Бобби сгреб лепестки — каждый был точно крохотная шелковая монетка. Они будто заполнили кровью его горсть. Он поднес их к лицу и мог бы утонуть в истекающем из них аромате. Тед был в них. Тед, как живой, с его особой сутулой походкой, с его белыми, легкими, как у младенца, волосами и желтыми пятнами, вытатуированными никотином на указательном и среднем пальцах его правой руки. Тед и его бумажные пакеты с ручками.
И как в тот день, когда он покарал Гарри Дулина за боль, причиненную Кэрол, он услышал голос Теда. Но тогда это было больше воображением. На этот раз, решил Бобби, голос был настоящим, запечатленным в розовых лепестках и оставленным в них для него.
«Довольно, Бобби. Хватит. Удержись. Возьми себя в руки».
Он долго сидел за письменным столом, прижимая к лицу розовые лепестки. Наконец, стараясь не обронить ни единого, он ссыпал их в конвертик и опустил клапан.
«Он свободен. Он… где-то. И он помнит».
— Он помнит меня, — сказал Бобби. — Он помнит МЕНЯ.
Он встал, зашел на кухню и включил чайник. Потом прошел в комнату матери. Она лежала на кровати в комбинации, положив ноги повыше, и он увидел, что она начинает выглядеть старой. Она отвернула лицо, когда он сел рядом с ней — мальчик, который теперь вымахал почти во взрослого мужчину, — но позволила ему взять ее руку. Он держал ее руку, поглаживал и ждал, когда чайник засвистит. Потом она повернулась и посмотрела на него.
— Ах, Бобби, — сказала она. — Мы столько всего напортили, ты и я. Что нам делать?

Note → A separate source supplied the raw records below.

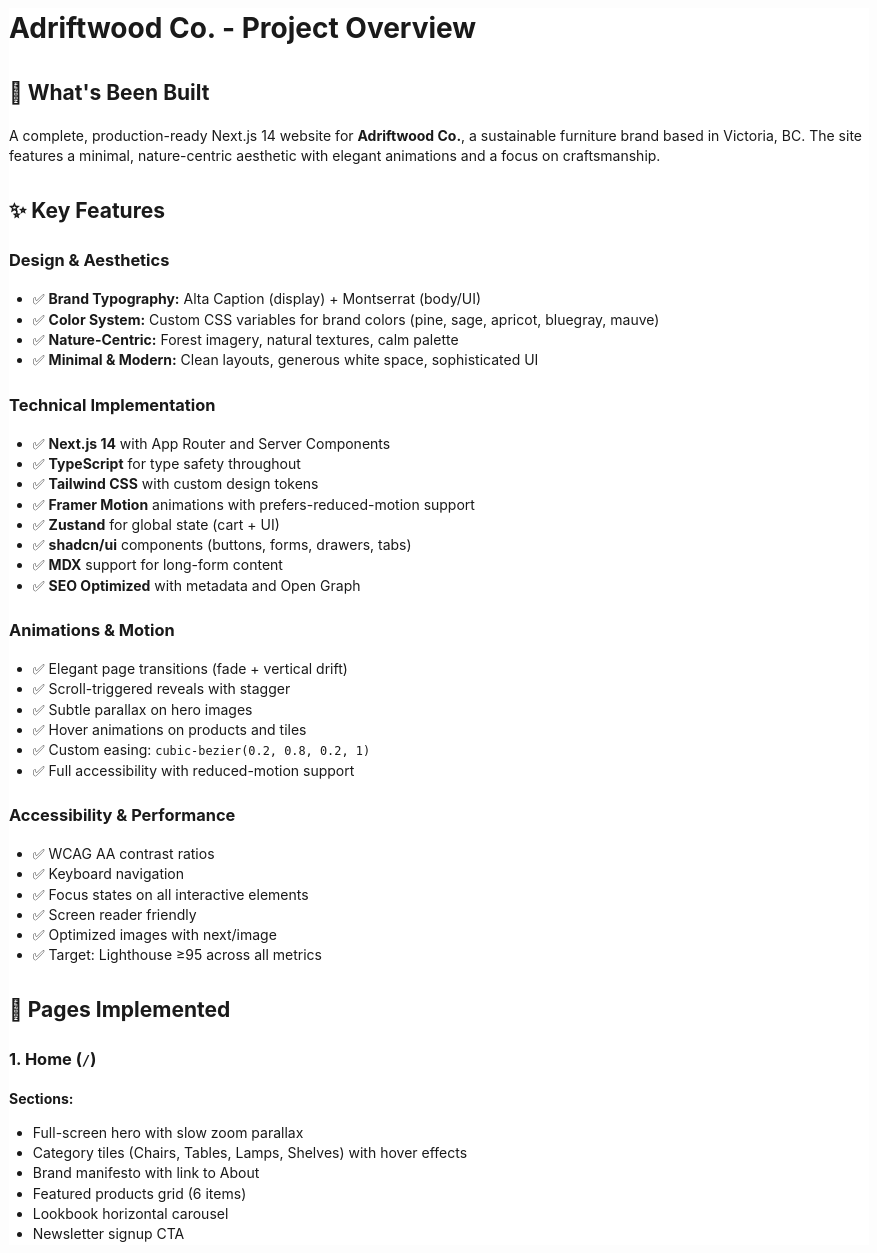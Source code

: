 # Adriftwood Co. - Project Overview

## 🌲 What's Been Built

A complete, production-ready Next.js 14 website for **Adriftwood Co.**, a sustainable furniture brand based in Victoria, BC. The site features a minimal, nature-centric aesthetic with elegant animations and a focus on craftsmanship.

## ✨ Key Features

### Design & Aesthetics
- ✅ **Brand Typography:** Alta Caption (display) + Montserrat (body/UI)
- ✅ **Color System:** Custom CSS variables for brand colors (pine, sage, apricot, bluegray, mauve)
- ✅ **Nature-Centric:** Forest imagery, natural textures, calm palette
- ✅ **Minimal & Modern:** Clean layouts, generous white space, sophisticated UI

### Technical Implementation
- ✅ **Next.js 14** with App Router and Server Components
- ✅ **TypeScript** for type safety throughout
- ✅ **Tailwind CSS** with custom design tokens
- ✅ **Framer Motion** animations with prefers-reduced-motion support
- ✅ **Zustand** for global state (cart + UI)
- ✅ **shadcn/ui** components (buttons, forms, drawers, tabs)
- ✅ **MDX** support for long-form content
- ✅ **SEO Optimized** with metadata and Open Graph

### Animations & Motion
- ✅ Elegant page transitions (fade + vertical drift)
- ✅ Scroll-triggered reveals with stagger
- ✅ Subtle parallax on hero images
- ✅ Hover animations on products and tiles
- ✅ Custom easing: `cubic-bezier(0.2, 0.8, 0.2, 1)`
- ✅ Full accessibility with reduced-motion support

### Accessibility & Performance
- ✅ WCAG AA contrast ratios
- ✅ Keyboard navigation
- ✅ Focus states on all interactive elements
- ✅ Screen reader friendly
- ✅ Optimized images with next/image
- ✅ Target: Lighthouse ≥95 across all metrics

## 📄 Pages Implemented

### 1. Home (`/`)
**Sections:**
- Full-screen hero with slow zoom parallax
- Category tiles (Chairs, Tables, Lamps, Shelves) with hover effects
- Brand manifesto with link to About
- Featured products grid (6 items)
- Lookbook horizontal carousel
- Newsletter signup CTA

— То, что мы сможем, — сказал он, поглаживая ее руку. Потом поднес к губам и поцеловал там, где линия жизни и линия сердца ненадолго слились, а потом разветвились в разные стороны. — То, что мы сможем.
Сердца в Атлантиде
1
Когда я прибыл в Университет штата Мэн, на бампере старенького «универсала», который я унаследовал от брата, еще красовался налепленный призыв голосовать за Барри Голдуотера — порванный, выцветший, но еще удобочитаемый: AuH2
O–4–USA[21]. Когда я покинул университет в 1970 году, машины у меня не было. Но была борода, волосы до плеч и рюкзак с налепленной надписью: «РИЧАРД НИКСОН — военный преступник». Значок на воротнике моей джинсовой куртки гласил: «Я ВАМ НЕ ЛЮБИМЫЙ СЫН». Как мне кажется, колледж — всегда время перемен: последние сильные судороги детства. Но сомневаюсь, чтобы когда-либо перемены эти были того размаха, с какими столкнулись студенты, водворившиеся в студгородки во второй половине шестидесятых. В большинстве мы теперь почти не говорим о тех годах, но не потому, что забыли их, а потому, что язык, на котором мы говорили тогда, был утрачен. Когда я пытаюсь говорить о шестидесятых, когда я хотя бы пытаюсь думать о них, меня одолевают ужас и смех. Я вижу брюки клеш и башмаки на платформе. Я ощущаю запах травки, пачули, ладана и мятной жвачки. И я слышу, как Донован Лейч поет свою чарующую и глупую песню о континенте Атлантида — строки, которые и сейчас в ночные часы бессонницы кажутся мне глубокими. Чем старше я становлюсь, тем труднее отбрасывать глупость и сберегать чары. Мне приходится напоминать себе, что тогда мы были меньше — такими маленькими, что могли вести наши многоцветные жизни под шляпками грибов, твердо веруя, будто это — деревья, укрытие от укрывающего неба. Я знаю, что в сущности тут нет смысла, но это все, на что я способен: да славится Атлантида!2
Мой последний год в университете я прожил не в общежитии, а в Поселке ЛСД из полусгнивших хижинок на берегу реки Стилуотер, но когда я только поступил в Университет Мэна в 1966 году, то жил в Чемберлен-Холле, одном из трех общежитий: Чемберлен (мужское), Кинг (мужское) и Франклин (женское). Была еще столовая — Холиоук-Холл — чуть в стороне от общежитий, совсем недалеко, не больше, чем в одной восьмой мили. Но в зимние вечера, когда дул сильный ветер, а температура опускалась ниже нуля, расстояние это казалось очень большим. Настолько большим, что Холиоук получил название «Дворец Прерий».